::: GIVEN INFORMATION
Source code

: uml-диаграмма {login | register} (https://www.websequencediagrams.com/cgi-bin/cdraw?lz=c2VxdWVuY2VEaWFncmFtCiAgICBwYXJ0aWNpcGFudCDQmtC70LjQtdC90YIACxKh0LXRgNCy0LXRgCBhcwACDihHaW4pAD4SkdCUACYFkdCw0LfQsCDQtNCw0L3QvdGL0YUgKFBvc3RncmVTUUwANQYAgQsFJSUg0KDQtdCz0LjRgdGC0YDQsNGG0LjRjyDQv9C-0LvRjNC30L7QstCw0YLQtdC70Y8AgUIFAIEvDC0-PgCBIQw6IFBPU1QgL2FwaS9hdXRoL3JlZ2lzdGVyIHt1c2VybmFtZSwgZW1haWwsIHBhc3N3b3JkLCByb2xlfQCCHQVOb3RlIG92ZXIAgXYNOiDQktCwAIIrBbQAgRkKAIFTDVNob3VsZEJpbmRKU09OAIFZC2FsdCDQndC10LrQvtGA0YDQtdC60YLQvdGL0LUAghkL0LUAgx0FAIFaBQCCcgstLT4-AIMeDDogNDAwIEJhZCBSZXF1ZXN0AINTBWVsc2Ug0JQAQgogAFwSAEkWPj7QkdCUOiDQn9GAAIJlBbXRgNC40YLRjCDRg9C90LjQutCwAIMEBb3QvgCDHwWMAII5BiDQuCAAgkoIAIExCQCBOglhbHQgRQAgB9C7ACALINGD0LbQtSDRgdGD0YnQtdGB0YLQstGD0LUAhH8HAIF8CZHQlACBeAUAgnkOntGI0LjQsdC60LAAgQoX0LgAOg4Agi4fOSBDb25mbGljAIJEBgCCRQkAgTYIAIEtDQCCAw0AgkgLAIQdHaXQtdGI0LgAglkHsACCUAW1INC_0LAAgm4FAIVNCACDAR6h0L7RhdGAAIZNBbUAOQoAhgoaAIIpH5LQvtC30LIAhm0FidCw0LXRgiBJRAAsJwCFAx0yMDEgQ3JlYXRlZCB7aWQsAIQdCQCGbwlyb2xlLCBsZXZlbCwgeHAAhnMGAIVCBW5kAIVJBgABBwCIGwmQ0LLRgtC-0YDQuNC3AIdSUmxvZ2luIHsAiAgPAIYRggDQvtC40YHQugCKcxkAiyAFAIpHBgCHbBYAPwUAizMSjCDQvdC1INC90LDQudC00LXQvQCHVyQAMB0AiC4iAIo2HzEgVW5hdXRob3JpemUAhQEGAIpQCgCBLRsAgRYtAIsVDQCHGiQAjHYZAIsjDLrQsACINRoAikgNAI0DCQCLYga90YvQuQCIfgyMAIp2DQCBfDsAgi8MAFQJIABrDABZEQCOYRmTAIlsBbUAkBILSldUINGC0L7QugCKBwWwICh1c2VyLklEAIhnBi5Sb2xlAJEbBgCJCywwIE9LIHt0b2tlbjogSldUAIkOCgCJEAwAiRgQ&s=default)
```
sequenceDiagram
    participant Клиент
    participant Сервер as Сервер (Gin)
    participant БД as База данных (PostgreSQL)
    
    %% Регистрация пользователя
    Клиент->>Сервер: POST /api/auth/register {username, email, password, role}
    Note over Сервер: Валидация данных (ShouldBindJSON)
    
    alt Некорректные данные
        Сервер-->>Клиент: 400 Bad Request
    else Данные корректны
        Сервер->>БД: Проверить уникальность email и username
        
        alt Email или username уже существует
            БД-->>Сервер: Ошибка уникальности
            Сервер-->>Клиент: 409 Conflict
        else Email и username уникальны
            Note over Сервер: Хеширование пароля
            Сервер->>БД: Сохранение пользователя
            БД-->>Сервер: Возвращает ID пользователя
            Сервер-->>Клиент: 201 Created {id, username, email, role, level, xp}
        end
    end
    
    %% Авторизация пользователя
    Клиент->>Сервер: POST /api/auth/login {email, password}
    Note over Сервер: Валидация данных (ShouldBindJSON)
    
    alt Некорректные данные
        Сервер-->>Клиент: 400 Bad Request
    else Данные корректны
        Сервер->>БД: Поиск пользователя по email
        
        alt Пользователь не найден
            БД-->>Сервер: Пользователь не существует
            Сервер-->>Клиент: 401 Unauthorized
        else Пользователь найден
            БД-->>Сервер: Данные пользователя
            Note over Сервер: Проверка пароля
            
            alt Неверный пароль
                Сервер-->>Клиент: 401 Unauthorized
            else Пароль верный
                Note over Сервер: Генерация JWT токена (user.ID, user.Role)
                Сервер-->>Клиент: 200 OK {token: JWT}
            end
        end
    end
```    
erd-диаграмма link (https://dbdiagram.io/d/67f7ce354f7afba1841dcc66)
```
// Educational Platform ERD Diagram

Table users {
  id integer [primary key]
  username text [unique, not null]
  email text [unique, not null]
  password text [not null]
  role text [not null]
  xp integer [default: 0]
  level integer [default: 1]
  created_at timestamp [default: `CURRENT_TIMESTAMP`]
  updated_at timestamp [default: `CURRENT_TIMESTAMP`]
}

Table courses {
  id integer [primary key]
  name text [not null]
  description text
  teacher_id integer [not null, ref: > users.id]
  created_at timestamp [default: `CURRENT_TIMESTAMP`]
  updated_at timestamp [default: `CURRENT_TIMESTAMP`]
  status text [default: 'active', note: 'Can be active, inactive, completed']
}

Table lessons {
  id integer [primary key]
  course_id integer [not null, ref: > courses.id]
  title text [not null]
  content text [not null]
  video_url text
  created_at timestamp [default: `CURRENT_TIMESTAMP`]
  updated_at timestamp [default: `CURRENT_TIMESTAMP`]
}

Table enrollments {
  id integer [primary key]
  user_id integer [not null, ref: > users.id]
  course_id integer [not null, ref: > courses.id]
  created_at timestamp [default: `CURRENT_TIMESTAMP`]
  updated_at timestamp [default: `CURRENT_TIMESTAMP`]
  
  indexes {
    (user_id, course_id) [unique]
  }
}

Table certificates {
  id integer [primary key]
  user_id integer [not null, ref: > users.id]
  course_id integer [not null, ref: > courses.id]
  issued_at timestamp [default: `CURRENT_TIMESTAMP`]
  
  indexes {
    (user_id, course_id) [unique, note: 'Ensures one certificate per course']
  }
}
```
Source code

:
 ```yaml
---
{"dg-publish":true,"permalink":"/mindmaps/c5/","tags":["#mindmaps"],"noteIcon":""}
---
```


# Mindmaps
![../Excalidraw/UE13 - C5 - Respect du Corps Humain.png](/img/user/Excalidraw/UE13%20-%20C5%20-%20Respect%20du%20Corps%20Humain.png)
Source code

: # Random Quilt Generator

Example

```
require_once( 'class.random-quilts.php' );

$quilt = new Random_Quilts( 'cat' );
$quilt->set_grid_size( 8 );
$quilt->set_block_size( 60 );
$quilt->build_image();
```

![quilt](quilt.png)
::::::
● ACTIVITY
Once you have read the entries, reproduce each one exactly.

● TASK ANSWER
Source code

: uml-диаграмма {login | register} (https://www.websequencediagrams.com/cgi-bin/cdraw?lz=c2VxdWVuY2VEaWFncmFtCiAgICBwYXJ0aWNpcGFudCDQmtC70LjQtdC90YIACxKh0LXRgNCy0LXRgCBhcwACDihHaW4pAD4SkdCUACYFkdCw0LfQsCDQtNCw0L3QvdGL0YUgKFBvc3RncmVTUUwANQYAgQsFJSUg0KDQtdCz0LjRgdGC0YDQsNGG0LjRjyDQv9C-0LvRjNC30L7QstCw0YLQtdC70Y8AgUIFAIEvDC0-PgCBIQw6IFBPU1QgL2FwaS9hdXRoL3JlZ2lzdGVyIHt1c2VybmFtZSwgZW1haWwsIHBhc3N3b3JkLCByb2xlfQCCHQVOb3RlIG92ZXIAgXYNOiDQktCwAIIrBbQAgRkKAIFTDVNob3VsZEJpbmRKU09OAIFZC2FsdCDQndC10LrQvtGA0YDQtdC60YLQvdGL0LUAghkL0LUAgx0FAIFaBQCCcgstLT4-AIMeDDogNDAwIEJhZCBSZXF1ZXN0AINTBWVsc2Ug0JQAQgogAFwSAEkWPj7QkdCUOiDQn9GAAIJlBbXRgNC40YLRjCDRg9C90LjQutCwAIMEBb3QvgCDHwWMAII5BiDQuCAAgkoIAIExCQCBOglhbHQgRQAgB9C7ACALINGD0LbQtSDRgdGD0YnQtdGB0YLQstGD0LUAhH8HAIF8CZHQlACBeAUAgnkOntGI0LjQsdC60LAAgQoX0LgAOg4Agi4fOSBDb25mbGljAIJEBgCCRQkAgTYIAIEtDQCCAw0AgkgLAIQdHaXQtdGI0LgAglkHsACCUAW1INC_0LAAgm4FAIVNCACDAR6h0L7RhdGAAIZNBbUAOQoAhgoaAIIpH5LQvtC30LIAhm0FidCw0LXRgiBJRAAsJwCFAx0yMDEgQ3JlYXRlZCB7aWQsAIQdCQCGbwlyb2xlLCBsZXZlbCwgeHAAhnMGAIVCBW5kAIVJBgABBwCIGwmQ0LLRgtC-0YDQuNC3AIdSUmxvZ2luIHsAiAgPAIYRggDQvtC40YHQugCKcxkAiyAFAIpHBgCHbBYAPwUAizMSjCDQvdC1INC90LDQudC00LXQvQCHVyQAMB0AiC4iAIo2HzEgVW5hdXRob3JpemUAhQEGAIpQCgCBLRsAgRYtAIsVDQCHGiQAjHYZAIsjDLrQsACINRoAikgNAI0DCQCLYga90YvQuQCIfgyMAIp2DQCBfDsAgi8MAFQJIABrDABZEQCOYRmTAIlsBbUAkBILSldUINGC0L7QugCKBwWwICh1c2VyLklEAIhnBi5Sb2xlAJEbBgCJCywwIE9LIHt0b2tlbjogSldUAIkOCgCJEAwAiRgQ&s=default)
```
sequenceDiagram
    participant Клиент
    participant Сервер as Сервер (Gin)
    participant БД as База данных (PostgreSQL)
    
    %% Регистрация пользователя
    Клиент->>Сервер: POST /api/auth/register {username, email, password, role}
    Note over Сервер: Валидация данных (ShouldBindJSON)
    
    alt Некорректные данные
        Сервер-->>Клиент: 400 Bad Request
    else Данные корректны
        Сервер->>БД: Проверить уникальность email и username
        
        alt Email или username уже существует
            БД-->>Сервер: Ошибка уникальности
            Сервер-->>Клиент: 409 Conflict
        else Email и username уникальны
            Note over Сервер: Хеширование пароля
            Сервер->>БД: Сохранение пользователя
            БД-->>Сервер: Возвращает ID пользователя
            Сервер-->>Клиент: 201 Created {id, username, email, role, level, xp}
        end
    end
    
    %% Авторизация пользователя
    Клиент->>Сервер: POST /api/auth/login {email, password}
    Note over Сервер: Валидация данных (ShouldBindJSON)
    
    alt Некорректные данные
        Сервер-->>Клиент: 400 Bad Request
    else Данные корректны
        Сервер->>БД: Поиск пользователя по email
        
        alt Пользователь не найден
            БД-->>Сервер: Пользователь не существует
            Сервер-->>Клиент: 401 Unauthorized
        else Пользователь найден
            БД-->>Сервер: Данные пользователя
            Note over Сервер: Проверка пароля
            
            alt Неверный пароль
                Сервер-->>Клиент: 401 Unauthorized
            else Пароль верный
                Note over Сервер: Генерация JWT токена (user.ID, user.Role)
                Сервер-->>Клиент: 200 OK {token: JWT}
            end
        end
    end
```    
erd-диаграмма link (https://dbdiagram.io/d/67f7ce354f7afba1841dcc66)
```
// Educational Platform ERD Diagram

Table users {
  id integer [primary key]
  username text [unique, not null]
  email text [unique, not null]
  password text [not null]
  role text [not null]
  xp integer [default: 0]
  level integer [default: 1]
  created_at timestamp [default: `CURRENT_TIMESTAMP`]
  updated_at timestamp [default: `CURRENT_TIMESTAMP`]
}

Table courses {
  id integer [primary key]
  name text [not null]
  description text
  teacher_id integer [not null, ref: > users.id]
  created_at timestamp [default: `CURRENT_TIMESTAMP`]
  updated_at timestamp [default: `CURRENT_TIMESTAMP`]
  status text [default: 'active', note: 'Can be active, inactive, completed']
}

Table lessons {
  id integer [primary key]
  course_id integer [not null, ref: > courses.id]
  title text [not null]
  content text [not null]
  video_url text
  created_at timestamp [default: `CURRENT_TIMESTAMP`]
  updated_at timestamp [default: `CURRENT_TIMESTAMP`]
}

Table enrollments {
  id integer [primary key]
  user_id integer [not null, ref: > users.id]
  course_id integer [not null, ref: > courses.id]
  created_at timestamp [default: `CURRENT_TIMESTAMP`]
  updated_at timestamp [default: `CURRENT_TIMESTAMP`]
  
  indexes {
    (user_id, course_id) [unique]
  }
}

Table certificates {
  id integer [primary key]
  user_id integer [not null, ref: > users.id]
  course_id integer [not null, ref: > courses.id]
  issued_at timestamp [default: `CURRENT_TIMESTAMP`]
  
  indexes {
    (user_id, course_id) [unique, note: 'Ensures one certificate per course']
  }
}
```
Source code

:
 ```yaml
---
{"dg-publish":true,"permalink":"/mindmaps/c5/","tags":["#mindmaps"],"noteIcon":""}
---
```


# Mindmaps
![../Excalidraw/UE13 - C5 - Respect du Corps Humain.png](/img/user/Excalidraw/UE13%20-%20C5%20-%20Respect%20du%20Corps%20Humain.png)
Source code

: # Random Quilt Generator

Example

```
require_once( 'class.random-quilts.php' );

$quilt = new Random_Quilts( 'cat' );
$quilt->set_grid_size( 8 );
$quilt->set_block_size( 60 );
$quilt->build_image();
```

![quilt](quilt.png)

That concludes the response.